### WORK ITEM
Report every line of the records below that includes the string "select".

### THE INPUT
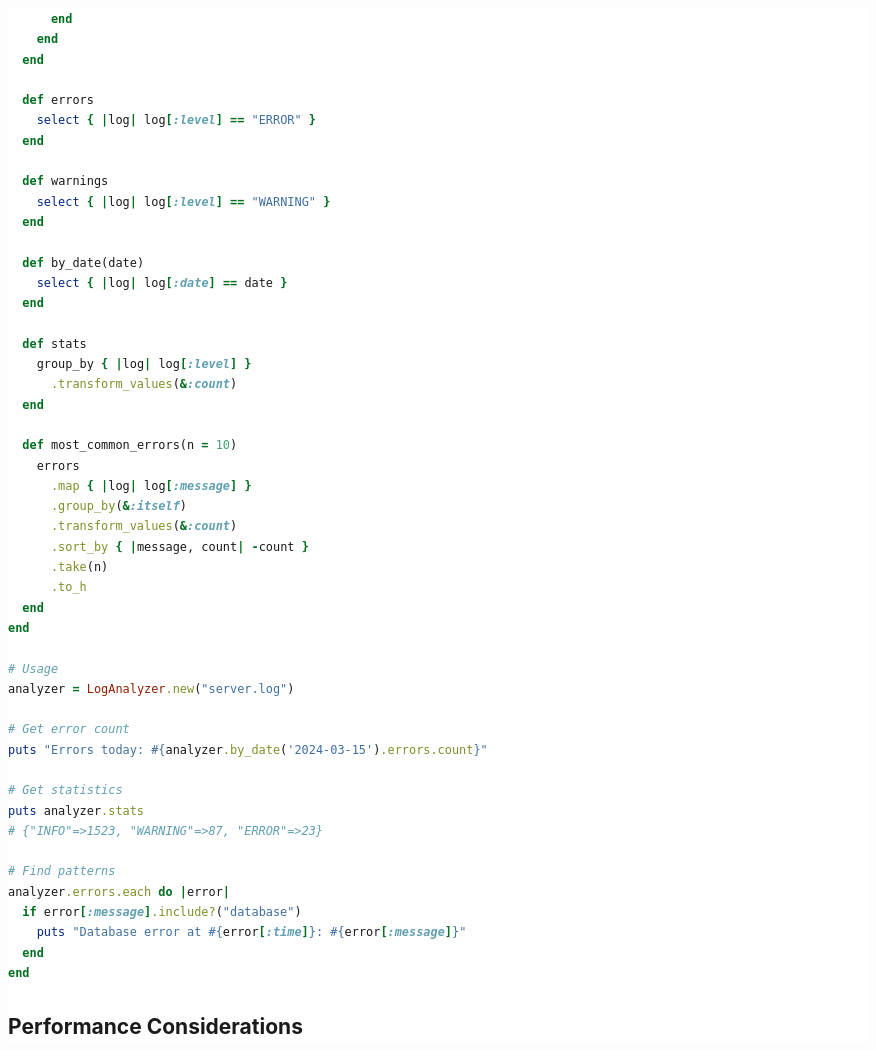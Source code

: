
 ```ruby
      end
    end
  end
  
  def errors
    select { |log| log[:level] == "ERROR" }
  end
  
  def warnings
    select { |log| log[:level] == "WARNING" }
  end
  
  def by_date(date)
    select { |log| log[:date] == date }
  end
  
  def stats
    group_by { |log| log[:level] }
      .transform_values(&:count)
  end
  
  def most_common_errors(n = 10)
    errors
      .map { |log| log[:message] }
      .group_by(&:itself)
      .transform_values(&:count)
      .sort_by { |message, count| -count }
      .take(n)
      .to_h
  end
end

# Usage
analyzer = LogAnalyzer.new("server.log")

# Get error count
puts "Errors today: #{analyzer.by_date('2024-03-15').errors.count}"

# Get statistics
puts analyzer.stats
# {"INFO"=>1523, "WARNING"=>87, "ERROR"=>23}

# Find patterns
analyzer.errors.each do |error|
  if error[:message].include?("database")
    puts "Database error at #{error[:time]}: #{error[:message]}"
  end
end
```

## Performance Considerations

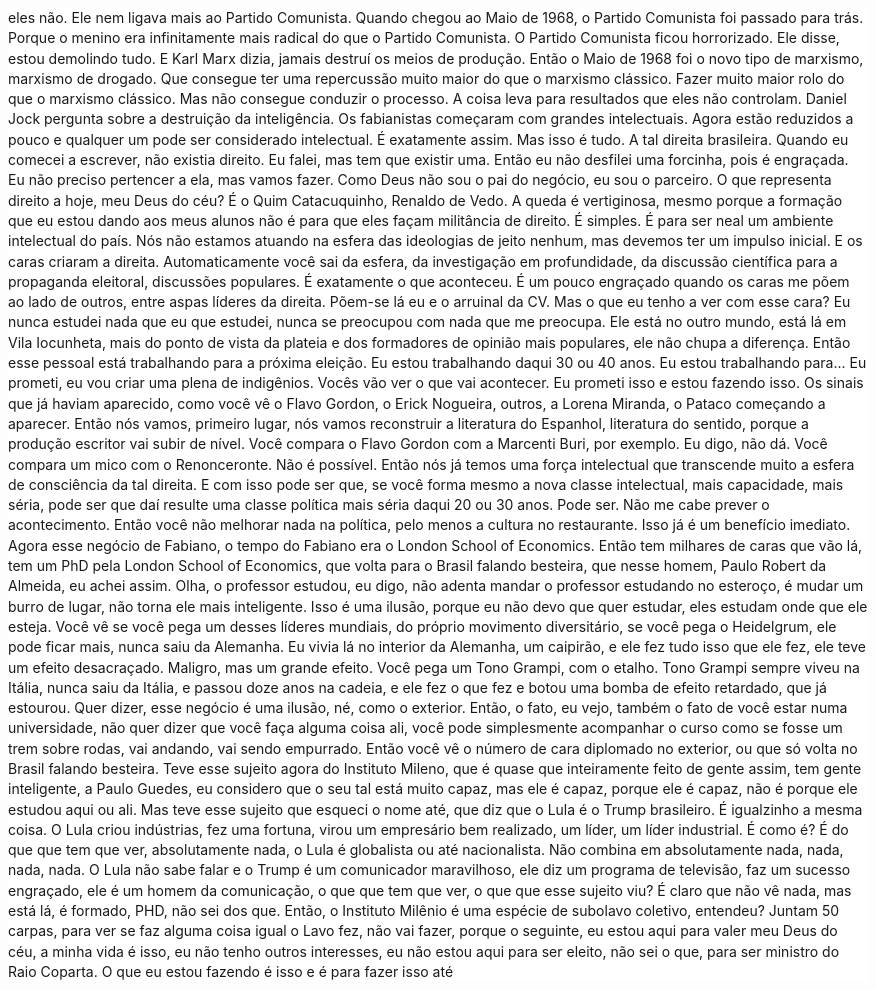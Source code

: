 eles não. Ele nem ligava mais ao Partido Comunista. Quando chegou ao Maio de 1968, o Partido Comunista foi passado para trás. Porque o menino era infinitamente mais radical do que o Partido Comunista. O Partido Comunista ficou horrorizado. Ele disse, estou demolindo tudo. E Karl Marx dizia, jamais destruí os meios de produção. Então o Maio de 1968 foi o novo tipo de marxismo, marxismo de drogado. Que consegue ter uma repercussão muito maior do que o marxismo clássico. Fazer muito maior rolo do que o marxismo clássico. Mas não consegue conduzir o processo. A coisa leva para resultados que eles não controlam. Daniel Jock pergunta sobre a destruição da inteligência. Os fabianistas começaram com grandes intelectuais. Agora estão reduzidos a pouco e qualquer um pode ser considerado intelectual. É exatamente assim. Mas isso é tudo. A tal direita brasileira. Quando eu comecei a escrever, não existia direito. Eu falei, mas tem que existir uma. Então eu não desfilei uma forcinha, pois é engraçada. Eu não preciso pertencer a ela, mas vamos fazer. Como Deus não sou o pai do negócio, eu sou o parceiro. O que representa direito a hoje, meu Deus do céu? É o Quim Catacuquinho, Renaldo de Vedo. A queda é vertiginosa, mesmo porque a formação que eu estou dando aos meus alunos não é para que eles façam militância de direito. É simples. É para ser neal um ambiente intelectual do país. Nós não estamos atuando na esfera das ideologias de jeito nenhum, mas devemos ter um impulso inicial. E os caras criaram a direita. Automaticamente você sai da esfera, da investigação em profundidade, da discussão científica para a propaganda eleitoral, discussões populares. É exatamente o que aconteceu. É um pouco engraçado quando os caras me põem ao lado de outros, entre aspas líderes da direita. Põem-se lá eu e o arruinal da CV. Mas o que eu tenho a ver com esse cara? Eu nunca estudei nada que eu que estudei, nunca se preocupou com nada que me preocupa. Ele está no outro mundo, está lá em Vila Iocunheta, mais do ponto de vista da plateia e dos formadores de opinião mais populares, ele não chupa a diferença. Então esse pessoal está trabalhando para a próxima eleição. Eu estou trabalhando daqui 30 ou 40 anos. Eu estou trabalhando para... Eu prometi, eu vou criar uma plena de indigênios. Vocês vão ver o que vai acontecer. Eu prometi isso e estou fazendo isso. Os sinais que já haviam aparecido, como você vê o Flavo Gordon, o Erick Nogueira, outros, a Lorena Miranda, o Pataco começando a aparecer. Então nós vamos, primeiro lugar, nós vamos reconstruir a literatura do Espanhol, literatura do sentido, porque a produção escritor vai subir de nível. Você compara o Flavo Gordon com a Marcenti Buri, por exemplo. Eu digo, não dá. Você compara um mico com o Renonceronte. Não é possível. Então nós já temos uma força intelectual que transcende muito a esfera de consciência da tal direita. E com isso pode ser que, se você forma mesmo a nova classe intelectual, mais capacidade, mais séria, pode ser que daí resulte uma classe política mais séria daqui 20 ou 30 anos. Pode ser. Não me cabe prever o acontecimento. Então você não melhorar nada na política, pelo menos a cultura no restaurante. Isso já é um benefício imediato. Agora esse negócio de Fabiano, o tempo do Fabiano era o London School of Economics. Então tem milhares de caras que vão lá, tem um PhD pela London School of Economics, que volta para o Brasil falando besteira, que nesse homem, Paulo Robert da Almeida, eu achei assim. Olha, o professor estudou, eu digo, não adenta mandar o professor estudando no esteroço, é mudar um burro de lugar, não torna ele mais inteligente. Isso é uma ilusão, porque eu não devo que quer estudar, eles estudam onde que ele esteja. Você vê se você pega um desses líderes mundiais, do próprio movimento diversitário, se você pega o Heidelgrum, ele pode ficar mais, nunca saiu da Alemanha. Eu vivia lá no interior da Alemanha, um caipirão, e ele fez tudo isso que ele fez, ele teve um efeito desacraçado. Maligro, mas um grande efeito. Você pega um Tono Grampi, com o etalho. Tono Grampi sempre viveu na Itália, nunca saiu da Itália, e passou doze anos na cadeia, e ele fez o que fez e botou uma bomba de efeito retardado, que já estourou. Quer dizer, esse negócio é uma ilusão, né, como o exterior. Então, o fato, eu vejo, também o fato de você estar numa universidade, não quer dizer que você faça alguma coisa ali, você pode simplesmente acompanhar o curso como se fosse um trem sobre rodas, vai andando, vai sendo empurrado. Então você vê o número de cara diplomado no exterior, ou que só volta no Brasil falando besteira. Teve esse sujeito agora do Instituto Mileno, que é quase que inteiramente feito de gente assim, tem gente inteligente, a Paulo Guedes, eu considero que o seu tal está muito capaz, mas ele é capaz, porque ele é capaz, não é porque ele estudou aqui ou ali. Mas teve esse sujeito que esqueci o nome até, que diz que o Lula é o Trump brasileiro. É igualzinho a mesma coisa. O Lula criou indústrias, fez uma fortuna, virou um empresário bem realizado, um líder, um líder industrial. É como é? É do que que tem que ver, absolutamente nada, o Lula é globalista ou até nacionalista. Não combina em absolutamente nada, nada, nada, nada. O Lula não sabe falar e o Trump é um comunicador maravilhoso, ele diz um programa de televisão, faz um sucesso engraçado, ele é um homem da comunicação, o que que tem que ver, o que que esse sujeito viu? É claro que não vê nada, mas está lá, é formado, PHD, não sei dos que. Então, o Instituto Milênio é uma espécie de subolavo coletivo, entendeu? Juntam 50 carpas, para ver se faz alguma coisa igual o Lavo fez, não vai fazer, porque o seguinte, eu estou aqui para valer meu Deus do céu, a minha vida é isso, eu não tenho outros interesses, eu não estou aqui para ser eleito, não sei o que, para ser ministro do Raio Coparta. O que eu estou fazendo é isso e é para fazer isso até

### WRITTEN ANSWER
    select { |log| log[:level] == "ERROR" }
    select { |log| log[:level] == "WARNING" }
    select { |log| log[:date] == date }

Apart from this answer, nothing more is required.